> **EXERCISE**:
Rewrite the full material exactly; no line may be skipped.

==== DATASET ENTRIES ====

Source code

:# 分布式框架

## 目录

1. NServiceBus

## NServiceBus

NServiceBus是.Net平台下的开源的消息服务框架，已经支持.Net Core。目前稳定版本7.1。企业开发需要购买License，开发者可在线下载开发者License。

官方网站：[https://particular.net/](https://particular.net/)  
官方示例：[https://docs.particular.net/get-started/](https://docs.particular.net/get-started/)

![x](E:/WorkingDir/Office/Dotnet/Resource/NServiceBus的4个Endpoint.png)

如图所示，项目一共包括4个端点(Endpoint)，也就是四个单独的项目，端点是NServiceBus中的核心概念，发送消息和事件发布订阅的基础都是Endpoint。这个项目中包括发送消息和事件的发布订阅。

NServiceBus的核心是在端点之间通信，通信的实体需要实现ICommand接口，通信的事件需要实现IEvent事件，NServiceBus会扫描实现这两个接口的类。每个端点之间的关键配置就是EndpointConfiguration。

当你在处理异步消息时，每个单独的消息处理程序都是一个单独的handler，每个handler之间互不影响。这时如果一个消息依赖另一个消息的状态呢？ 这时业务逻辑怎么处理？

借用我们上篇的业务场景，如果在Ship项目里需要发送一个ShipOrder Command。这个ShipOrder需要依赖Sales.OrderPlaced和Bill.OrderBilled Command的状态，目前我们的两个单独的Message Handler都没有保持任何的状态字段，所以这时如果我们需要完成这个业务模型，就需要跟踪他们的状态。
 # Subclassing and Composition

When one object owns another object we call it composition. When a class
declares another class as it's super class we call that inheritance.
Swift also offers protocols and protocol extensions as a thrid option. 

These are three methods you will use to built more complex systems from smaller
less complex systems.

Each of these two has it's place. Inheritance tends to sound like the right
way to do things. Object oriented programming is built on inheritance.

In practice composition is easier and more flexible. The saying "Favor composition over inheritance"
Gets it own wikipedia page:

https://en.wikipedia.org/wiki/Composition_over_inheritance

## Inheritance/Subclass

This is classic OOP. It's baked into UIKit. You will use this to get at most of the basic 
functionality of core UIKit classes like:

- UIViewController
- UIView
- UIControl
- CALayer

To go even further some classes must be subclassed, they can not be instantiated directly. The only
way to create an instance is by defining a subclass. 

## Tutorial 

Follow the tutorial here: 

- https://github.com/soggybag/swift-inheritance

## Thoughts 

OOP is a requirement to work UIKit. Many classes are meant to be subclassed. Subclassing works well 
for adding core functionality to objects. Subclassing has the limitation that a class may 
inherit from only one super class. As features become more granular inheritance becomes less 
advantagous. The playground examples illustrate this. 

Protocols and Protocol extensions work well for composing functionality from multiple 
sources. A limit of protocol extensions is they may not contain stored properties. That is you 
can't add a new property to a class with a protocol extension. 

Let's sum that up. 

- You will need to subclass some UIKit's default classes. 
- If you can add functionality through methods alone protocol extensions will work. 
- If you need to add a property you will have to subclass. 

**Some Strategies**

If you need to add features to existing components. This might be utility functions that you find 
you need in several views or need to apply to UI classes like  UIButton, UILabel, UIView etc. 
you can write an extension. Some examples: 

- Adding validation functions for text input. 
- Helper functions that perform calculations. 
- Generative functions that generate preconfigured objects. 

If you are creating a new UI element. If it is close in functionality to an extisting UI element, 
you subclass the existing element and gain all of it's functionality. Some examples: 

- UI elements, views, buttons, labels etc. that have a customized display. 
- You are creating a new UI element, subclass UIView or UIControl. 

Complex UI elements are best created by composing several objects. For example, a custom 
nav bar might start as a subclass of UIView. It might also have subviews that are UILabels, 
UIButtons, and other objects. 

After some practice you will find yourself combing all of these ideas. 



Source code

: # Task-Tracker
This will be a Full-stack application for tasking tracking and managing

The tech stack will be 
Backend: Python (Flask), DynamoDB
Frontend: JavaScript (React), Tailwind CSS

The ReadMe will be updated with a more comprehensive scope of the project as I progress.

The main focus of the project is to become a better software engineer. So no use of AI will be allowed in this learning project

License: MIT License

====

> **PROBLEM SOLUTION**:
Source code

:# 分布式框架

## 目录

1. NServiceBus

## NServiceBus

NServiceBus是.Net平台下的开源的消息服务框架，已经支持.Net Core。目前稳定版本7.1。企业开发需要购买License，开发者可在线下载开发者License。

官方网站：[https://particular.net/](https://particular.net/)  
官方示例：[https://docs.particular.net/get-started/](https://docs.particular.net/get-started/)

![x](E:/WorkingDir/Office/Dotnet/Resource/NServiceBus的4个Endpoint.png)

如图所示，项目一共包括4个端点(Endpoint)，也就是四个单独的项目，端点是NServiceBus中的核心概念，发送消息和事件发布订阅的基础都是Endpoint。这个项目中包括发送消息和事件的发布订阅。

NServiceBus的核心是在端点之间通信，通信的实体需要实现ICommand接口，通信的事件需要实现IEvent事件，NServiceBus会扫描实现这两个接口的类。每个端点之间的关键配置就是EndpointConfiguration。

当你在处理异步消息时，每个单独的消息处理程序都是一个单独的handler，每个handler之间互不影响。这时如果一个消息依赖另一个消息的状态呢？ 这时业务逻辑怎么处理？

借用我们上篇的业务场景，如果在Ship项目里需要发送一个ShipOrder Command。这个ShipOrder需要依赖Sales.OrderPlaced和Bill.OrderBilled Command的状态，目前我们的两个单独的Message Handler都没有保持任何的状态字段，所以这时如果我们需要完成这个业务模型，就需要跟踪他们的状态。
 # Subclassing and Composition

When one object owns another object we call it composition. When a class
declares another class as it's super class we call that inheritance.
Swift also offers protocols and protocol extensions as a thrid option. 

These are three methods you will use to built more complex systems from smaller
less complex systems.

Each of these two has it's place. Inheritance tends to sound like the right
way to do things. Object oriented programming is built on inheritance.

In practice composition is easier and more flexible. The saying "Favor composition over inheritance"
Gets it own wikipedia page:

https://en.wikipedia.org/wiki/Composition_over_inheritance

## Inheritance/Subclass

This is classic OOP. It's baked into UIKit. You will use this to get at most of the basic 
functionality of core UIKit classes like:

- UIViewController
- UIView
- UIControl
- CALayer

To go even further some classes must be subclassed, they can not be instantiated directly. The only
way to create an instance is by defining a subclass. 

## Tutorial 

Follow the tutorial here: 

- https://github.com/soggybag/swift-inheritance

## Thoughts 

OOP is a requirement to work UIKit. Many classes are meant to be subclassed. Subclassing works well 
for adding core functionality to objects. Subclassing has the limitation that a class may 
inherit from only one super class. As features become more granular inheritance becomes less 
advantagous. The playground examples illustrate this. 

Protocols and Protocol extensions work well for composing functionality from multiple 
sources. A limit of protocol extensions is they may not contain stored properties. That is you 
can't add a new property to a class with a protocol extension. 

Let's sum that up. 

- You will need to subclass some UIKit's default classes. 
- If you can add functionality through methods alone protocol extensions will work. 
- If you need to add a property you will have to subclass. 

**Some Strategies**

If you need to add features to existing components. This might be utility functions that you find 
you need in several views or need to apply to UI classes like  UIButton, UILabel, UIView etc. 
you can write an extension. Some examples: 

- Adding validation functions for text input. 
- Helper functions that perform calculations. 
- Generative functions that generate preconfigured objects. 

If you are creating a new UI element. If it is close in functionality to an extisting UI element, 
you subclass the existing element and gain all of it's functionality. Some examples: 

- UI elements, views, buttons, labels etc. that have a customized display. 
- You are creating a new UI element, subclass UIView or UIControl. 

Complex UI elements are best created by composing several objects. For example, a custom 
nav bar might start as a subclass of UIView. It might also have subviews that are UILabels, 
UIButtons, and other objects. 

After some practice you will find yourself combing all of these ideas. 



Source code

: # Task-Tracker
This will be a Full-stack application for tasking tracking and managing

The tech stack will be 
Backend: Python (Flask), DynamoDB
Frontend: JavaScript (React), Tailwind CSS

The ReadMe will be updated with a more comprehensive scope of the project as I progress.

The main focus of the project is to become a better software engineer. So no use of AI will be allowed in this learning project

License: MIT License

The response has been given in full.